▶ What you are asked to do: Among the lines of the records, find all that carry the word "button" and copy them.

Plain-text document sources
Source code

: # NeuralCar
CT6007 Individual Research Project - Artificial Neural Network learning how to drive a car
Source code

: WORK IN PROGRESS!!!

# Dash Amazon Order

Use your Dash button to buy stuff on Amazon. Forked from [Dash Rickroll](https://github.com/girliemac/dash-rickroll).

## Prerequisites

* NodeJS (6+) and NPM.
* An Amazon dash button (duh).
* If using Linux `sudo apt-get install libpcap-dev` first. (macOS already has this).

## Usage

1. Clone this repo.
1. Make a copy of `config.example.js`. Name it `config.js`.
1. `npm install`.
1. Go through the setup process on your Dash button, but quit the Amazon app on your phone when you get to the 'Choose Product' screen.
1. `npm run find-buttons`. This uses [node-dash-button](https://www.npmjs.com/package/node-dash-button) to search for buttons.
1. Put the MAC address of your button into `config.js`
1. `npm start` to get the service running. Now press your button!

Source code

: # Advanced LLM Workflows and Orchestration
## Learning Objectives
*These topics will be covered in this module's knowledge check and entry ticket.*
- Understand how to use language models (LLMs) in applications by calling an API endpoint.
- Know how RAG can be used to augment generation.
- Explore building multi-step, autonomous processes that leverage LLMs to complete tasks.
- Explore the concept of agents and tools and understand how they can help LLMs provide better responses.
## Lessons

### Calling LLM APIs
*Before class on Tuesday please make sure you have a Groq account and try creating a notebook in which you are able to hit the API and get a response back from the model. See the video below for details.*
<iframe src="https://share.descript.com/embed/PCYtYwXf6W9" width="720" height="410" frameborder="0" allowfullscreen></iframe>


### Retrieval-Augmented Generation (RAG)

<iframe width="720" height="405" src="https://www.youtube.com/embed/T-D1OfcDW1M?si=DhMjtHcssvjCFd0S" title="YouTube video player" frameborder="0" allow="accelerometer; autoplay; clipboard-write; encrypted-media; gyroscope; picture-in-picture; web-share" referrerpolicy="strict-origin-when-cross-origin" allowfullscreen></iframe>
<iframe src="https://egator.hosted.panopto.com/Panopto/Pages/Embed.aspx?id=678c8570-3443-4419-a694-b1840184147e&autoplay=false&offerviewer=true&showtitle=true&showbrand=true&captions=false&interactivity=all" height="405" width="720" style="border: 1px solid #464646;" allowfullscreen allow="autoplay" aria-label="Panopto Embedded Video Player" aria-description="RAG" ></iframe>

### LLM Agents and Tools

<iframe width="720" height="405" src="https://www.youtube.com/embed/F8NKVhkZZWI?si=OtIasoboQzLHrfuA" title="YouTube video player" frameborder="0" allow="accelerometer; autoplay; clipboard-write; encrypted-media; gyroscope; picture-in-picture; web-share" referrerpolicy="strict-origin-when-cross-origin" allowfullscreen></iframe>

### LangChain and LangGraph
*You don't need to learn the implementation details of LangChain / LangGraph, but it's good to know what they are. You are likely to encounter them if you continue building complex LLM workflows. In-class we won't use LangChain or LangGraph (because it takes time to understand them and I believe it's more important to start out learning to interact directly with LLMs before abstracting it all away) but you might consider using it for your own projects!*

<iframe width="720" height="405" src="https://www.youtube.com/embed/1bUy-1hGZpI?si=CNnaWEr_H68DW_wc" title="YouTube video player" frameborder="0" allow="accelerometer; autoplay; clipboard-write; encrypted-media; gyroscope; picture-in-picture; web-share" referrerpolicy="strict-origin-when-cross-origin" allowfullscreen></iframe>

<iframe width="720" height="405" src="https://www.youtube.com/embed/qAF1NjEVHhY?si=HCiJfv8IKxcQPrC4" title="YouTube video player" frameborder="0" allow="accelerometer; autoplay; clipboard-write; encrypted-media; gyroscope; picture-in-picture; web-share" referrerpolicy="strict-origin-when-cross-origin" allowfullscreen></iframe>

▶ Response below:
Use your Dash button to buy stuff on Amazon. Forked from [Dash Rickroll](https://github.com/girliemac/dash-rickroll).
* An Amazon dash button (duh).
1. Go through the setup process on your Dash button, but quit the Amazon app on your phone when you get to the 'Choose Product' screen.
1. `npm run find-buttons`. This uses [node-dash-button](https://www.npmjs.com/package/node-dash-button) to search for buttons.
1. Put the MAC address of your button into `config.js`
1. `npm start` to get the service running. Now press your button!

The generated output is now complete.